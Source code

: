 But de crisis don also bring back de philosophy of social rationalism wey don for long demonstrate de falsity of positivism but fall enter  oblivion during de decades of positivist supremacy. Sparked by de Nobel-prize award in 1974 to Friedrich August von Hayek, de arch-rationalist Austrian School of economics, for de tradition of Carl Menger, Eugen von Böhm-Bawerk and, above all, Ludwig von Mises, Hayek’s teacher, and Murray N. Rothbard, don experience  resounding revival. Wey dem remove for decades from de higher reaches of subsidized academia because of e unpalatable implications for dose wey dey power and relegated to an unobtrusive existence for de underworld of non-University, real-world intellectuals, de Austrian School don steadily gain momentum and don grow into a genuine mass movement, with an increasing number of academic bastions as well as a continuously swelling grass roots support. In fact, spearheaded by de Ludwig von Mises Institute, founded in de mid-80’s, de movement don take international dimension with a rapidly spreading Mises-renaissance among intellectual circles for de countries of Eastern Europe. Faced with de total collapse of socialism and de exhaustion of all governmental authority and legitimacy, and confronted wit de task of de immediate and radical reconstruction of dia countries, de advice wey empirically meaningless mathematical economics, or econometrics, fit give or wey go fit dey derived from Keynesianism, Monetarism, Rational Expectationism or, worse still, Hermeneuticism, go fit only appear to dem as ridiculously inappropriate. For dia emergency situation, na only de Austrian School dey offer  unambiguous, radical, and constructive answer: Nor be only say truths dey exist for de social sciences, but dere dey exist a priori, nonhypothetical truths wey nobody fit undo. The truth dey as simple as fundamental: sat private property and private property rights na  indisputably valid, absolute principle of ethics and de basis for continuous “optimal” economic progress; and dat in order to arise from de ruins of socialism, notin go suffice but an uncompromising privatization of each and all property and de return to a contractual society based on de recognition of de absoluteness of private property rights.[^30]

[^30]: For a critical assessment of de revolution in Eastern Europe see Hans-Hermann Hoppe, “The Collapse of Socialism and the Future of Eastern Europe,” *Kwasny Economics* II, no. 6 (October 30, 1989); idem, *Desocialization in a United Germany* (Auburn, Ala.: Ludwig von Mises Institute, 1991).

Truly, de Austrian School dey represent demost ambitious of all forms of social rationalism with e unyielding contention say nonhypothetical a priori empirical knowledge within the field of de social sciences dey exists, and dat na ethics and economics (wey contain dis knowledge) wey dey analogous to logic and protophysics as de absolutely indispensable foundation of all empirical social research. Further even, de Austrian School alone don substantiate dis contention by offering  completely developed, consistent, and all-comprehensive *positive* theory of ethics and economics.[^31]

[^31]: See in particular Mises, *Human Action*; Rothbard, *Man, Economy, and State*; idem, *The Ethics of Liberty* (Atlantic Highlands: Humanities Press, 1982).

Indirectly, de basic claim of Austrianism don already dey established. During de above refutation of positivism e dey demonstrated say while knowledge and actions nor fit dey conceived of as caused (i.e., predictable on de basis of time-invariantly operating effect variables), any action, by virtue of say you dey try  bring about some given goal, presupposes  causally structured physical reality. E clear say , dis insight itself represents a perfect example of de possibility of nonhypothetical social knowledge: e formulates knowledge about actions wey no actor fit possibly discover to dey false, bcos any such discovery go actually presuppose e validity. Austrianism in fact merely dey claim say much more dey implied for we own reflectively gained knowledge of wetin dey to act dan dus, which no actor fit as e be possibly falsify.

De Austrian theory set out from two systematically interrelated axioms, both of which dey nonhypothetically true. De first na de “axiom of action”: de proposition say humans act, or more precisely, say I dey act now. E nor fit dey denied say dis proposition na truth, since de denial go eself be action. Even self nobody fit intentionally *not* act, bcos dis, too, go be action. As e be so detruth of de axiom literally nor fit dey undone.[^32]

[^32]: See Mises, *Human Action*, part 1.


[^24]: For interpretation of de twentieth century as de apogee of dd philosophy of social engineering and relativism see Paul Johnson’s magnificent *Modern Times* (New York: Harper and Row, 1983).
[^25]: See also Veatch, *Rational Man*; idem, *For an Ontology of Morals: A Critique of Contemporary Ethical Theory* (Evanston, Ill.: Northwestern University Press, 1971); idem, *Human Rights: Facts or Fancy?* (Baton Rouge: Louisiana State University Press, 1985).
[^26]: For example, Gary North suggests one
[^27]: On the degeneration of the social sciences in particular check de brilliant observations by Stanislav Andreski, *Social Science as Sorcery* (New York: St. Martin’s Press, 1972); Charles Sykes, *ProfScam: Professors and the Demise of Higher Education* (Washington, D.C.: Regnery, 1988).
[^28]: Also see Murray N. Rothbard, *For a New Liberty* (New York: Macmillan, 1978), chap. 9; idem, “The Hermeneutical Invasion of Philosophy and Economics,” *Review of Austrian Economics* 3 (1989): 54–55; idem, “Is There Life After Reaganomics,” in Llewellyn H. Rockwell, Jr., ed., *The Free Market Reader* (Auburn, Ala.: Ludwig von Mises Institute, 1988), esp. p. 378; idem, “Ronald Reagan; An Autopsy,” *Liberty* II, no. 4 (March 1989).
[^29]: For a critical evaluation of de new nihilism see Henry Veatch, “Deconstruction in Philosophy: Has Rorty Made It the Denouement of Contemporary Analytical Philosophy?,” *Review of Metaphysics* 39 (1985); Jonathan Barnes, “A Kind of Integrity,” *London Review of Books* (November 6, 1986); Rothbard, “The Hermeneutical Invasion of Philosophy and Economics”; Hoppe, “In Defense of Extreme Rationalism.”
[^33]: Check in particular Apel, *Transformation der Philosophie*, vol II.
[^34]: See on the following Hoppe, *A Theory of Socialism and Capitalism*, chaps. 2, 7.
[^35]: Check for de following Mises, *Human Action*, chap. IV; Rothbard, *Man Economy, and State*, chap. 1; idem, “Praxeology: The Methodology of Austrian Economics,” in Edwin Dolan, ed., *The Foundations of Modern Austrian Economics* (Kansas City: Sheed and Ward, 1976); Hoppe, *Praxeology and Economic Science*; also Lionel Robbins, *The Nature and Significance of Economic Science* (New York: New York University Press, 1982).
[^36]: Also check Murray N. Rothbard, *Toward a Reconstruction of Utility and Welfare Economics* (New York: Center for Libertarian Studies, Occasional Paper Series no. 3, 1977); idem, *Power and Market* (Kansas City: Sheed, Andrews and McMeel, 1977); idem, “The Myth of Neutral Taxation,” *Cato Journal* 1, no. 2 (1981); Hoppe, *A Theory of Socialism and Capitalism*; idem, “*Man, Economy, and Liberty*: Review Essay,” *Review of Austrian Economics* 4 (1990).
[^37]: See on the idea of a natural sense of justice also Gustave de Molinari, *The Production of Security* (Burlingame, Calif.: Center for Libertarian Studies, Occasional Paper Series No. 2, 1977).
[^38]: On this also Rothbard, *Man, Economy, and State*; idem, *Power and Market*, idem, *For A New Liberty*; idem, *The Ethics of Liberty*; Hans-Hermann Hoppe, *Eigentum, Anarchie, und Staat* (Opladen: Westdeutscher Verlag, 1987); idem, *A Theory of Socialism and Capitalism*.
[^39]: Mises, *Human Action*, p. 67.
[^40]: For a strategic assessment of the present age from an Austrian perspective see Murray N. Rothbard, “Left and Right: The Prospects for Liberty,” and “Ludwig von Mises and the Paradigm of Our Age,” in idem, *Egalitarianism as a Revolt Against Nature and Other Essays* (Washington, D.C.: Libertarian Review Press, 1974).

══════

Return each line of the data above that includes the word "following".

[^34]: See on the following Hoppe, *A Theory of Socialism and Capitalism*, chaps. 2, 7.
[^35]: Check for de following Mises, *Human Action*, chap. IV; Rothbard, *Man Economy, and State*, chap. 1; idem, “Praxeology: The Methodology of Austrian Economics,” in Edwin Dolan, ed., *The Foundations of Modern Austrian Economics* (Kansas City: Sheed and Ward, 1976); Hoppe, *Praxeology and Economic Science*; also Lionel Robbins, *The Nature and Significance of Economic Science* (New York: New York University Press, 1982).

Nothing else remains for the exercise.